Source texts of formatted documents
━━━━━━━━━━━━━━━━━━━━
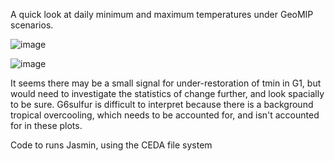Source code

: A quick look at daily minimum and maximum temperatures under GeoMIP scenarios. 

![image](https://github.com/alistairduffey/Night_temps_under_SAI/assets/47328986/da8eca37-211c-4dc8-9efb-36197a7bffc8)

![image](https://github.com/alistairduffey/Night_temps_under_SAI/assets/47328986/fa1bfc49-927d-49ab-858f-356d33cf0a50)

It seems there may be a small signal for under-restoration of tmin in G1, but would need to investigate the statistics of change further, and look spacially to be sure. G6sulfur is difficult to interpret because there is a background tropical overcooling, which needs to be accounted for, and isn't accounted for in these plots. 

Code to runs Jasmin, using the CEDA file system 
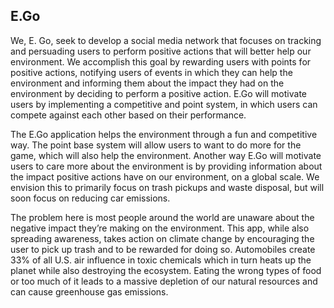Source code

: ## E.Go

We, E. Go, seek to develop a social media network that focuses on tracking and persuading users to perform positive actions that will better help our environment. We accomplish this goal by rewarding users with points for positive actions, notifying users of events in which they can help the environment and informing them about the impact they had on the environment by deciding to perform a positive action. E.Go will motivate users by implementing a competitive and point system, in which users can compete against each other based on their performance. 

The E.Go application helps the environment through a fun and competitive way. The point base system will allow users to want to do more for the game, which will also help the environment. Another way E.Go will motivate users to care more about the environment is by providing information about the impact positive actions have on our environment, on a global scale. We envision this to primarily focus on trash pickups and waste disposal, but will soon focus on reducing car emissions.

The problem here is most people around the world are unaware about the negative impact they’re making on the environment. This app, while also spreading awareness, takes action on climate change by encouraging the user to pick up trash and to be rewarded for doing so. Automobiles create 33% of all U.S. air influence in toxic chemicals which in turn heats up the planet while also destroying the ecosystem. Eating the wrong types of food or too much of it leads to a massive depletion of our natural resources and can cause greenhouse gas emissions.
━━━━━━━━━━━━━━━━━━━━
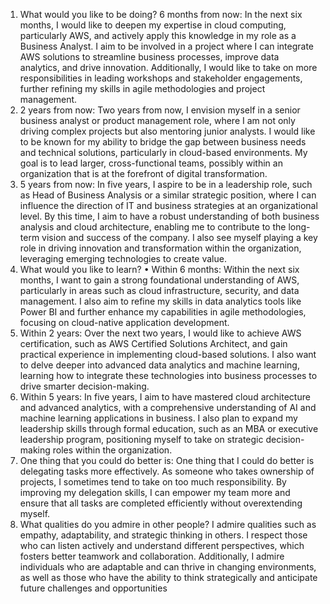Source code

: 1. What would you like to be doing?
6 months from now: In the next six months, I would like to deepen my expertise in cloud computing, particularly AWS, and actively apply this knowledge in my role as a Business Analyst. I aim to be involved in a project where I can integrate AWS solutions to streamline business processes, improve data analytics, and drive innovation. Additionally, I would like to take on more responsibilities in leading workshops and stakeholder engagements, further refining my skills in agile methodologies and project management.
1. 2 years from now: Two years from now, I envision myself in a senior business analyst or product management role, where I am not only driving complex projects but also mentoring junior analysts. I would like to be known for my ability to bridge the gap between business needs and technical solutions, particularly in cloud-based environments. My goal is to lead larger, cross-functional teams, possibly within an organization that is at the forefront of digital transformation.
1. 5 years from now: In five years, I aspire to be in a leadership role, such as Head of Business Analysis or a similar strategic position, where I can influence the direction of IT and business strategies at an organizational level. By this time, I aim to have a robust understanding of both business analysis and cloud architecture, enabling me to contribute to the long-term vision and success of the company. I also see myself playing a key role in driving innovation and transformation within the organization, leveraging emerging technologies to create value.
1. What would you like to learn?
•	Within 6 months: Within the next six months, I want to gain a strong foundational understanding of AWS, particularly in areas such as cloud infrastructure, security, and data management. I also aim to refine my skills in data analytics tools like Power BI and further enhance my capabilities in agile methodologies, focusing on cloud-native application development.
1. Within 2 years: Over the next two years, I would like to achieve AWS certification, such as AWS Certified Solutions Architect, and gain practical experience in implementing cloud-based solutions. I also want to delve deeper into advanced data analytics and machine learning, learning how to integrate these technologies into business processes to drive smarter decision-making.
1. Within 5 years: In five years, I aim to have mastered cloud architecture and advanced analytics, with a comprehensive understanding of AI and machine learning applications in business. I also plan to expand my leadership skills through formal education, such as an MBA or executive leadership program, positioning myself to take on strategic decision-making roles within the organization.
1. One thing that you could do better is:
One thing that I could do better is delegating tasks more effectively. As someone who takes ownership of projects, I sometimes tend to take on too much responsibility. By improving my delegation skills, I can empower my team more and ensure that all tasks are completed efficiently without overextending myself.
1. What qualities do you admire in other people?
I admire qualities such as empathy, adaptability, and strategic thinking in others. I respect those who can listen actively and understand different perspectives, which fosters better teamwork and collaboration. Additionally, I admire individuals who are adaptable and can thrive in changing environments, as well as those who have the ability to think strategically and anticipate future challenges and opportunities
━━━━━━━━━━━━━━━━━━━━
__TASK INSTRUCTIONS__: Transcribe the records above exactly, beginning at the line that contains "1. 5 years from" and ending with the line that contains "1. What would you like to learn?", both included, and nothing else.

__OUTPUT FOR THIS TASK__:
1. 5 years from now: In five years, I aspire to be in a leadership role, such as Head of Business Analysis or a similar strategic position, where I can influence the direction of IT and business strategies at an organizational level. By this time, I aim to have a robust understanding of both business analysis and cloud architecture, enabling me to contribute to the long-term vision and success of the company. I also see myself playing a key role in driving innovation and transformation within the organization, leveraging emerging technologies to create value.
1. What would you like to learn?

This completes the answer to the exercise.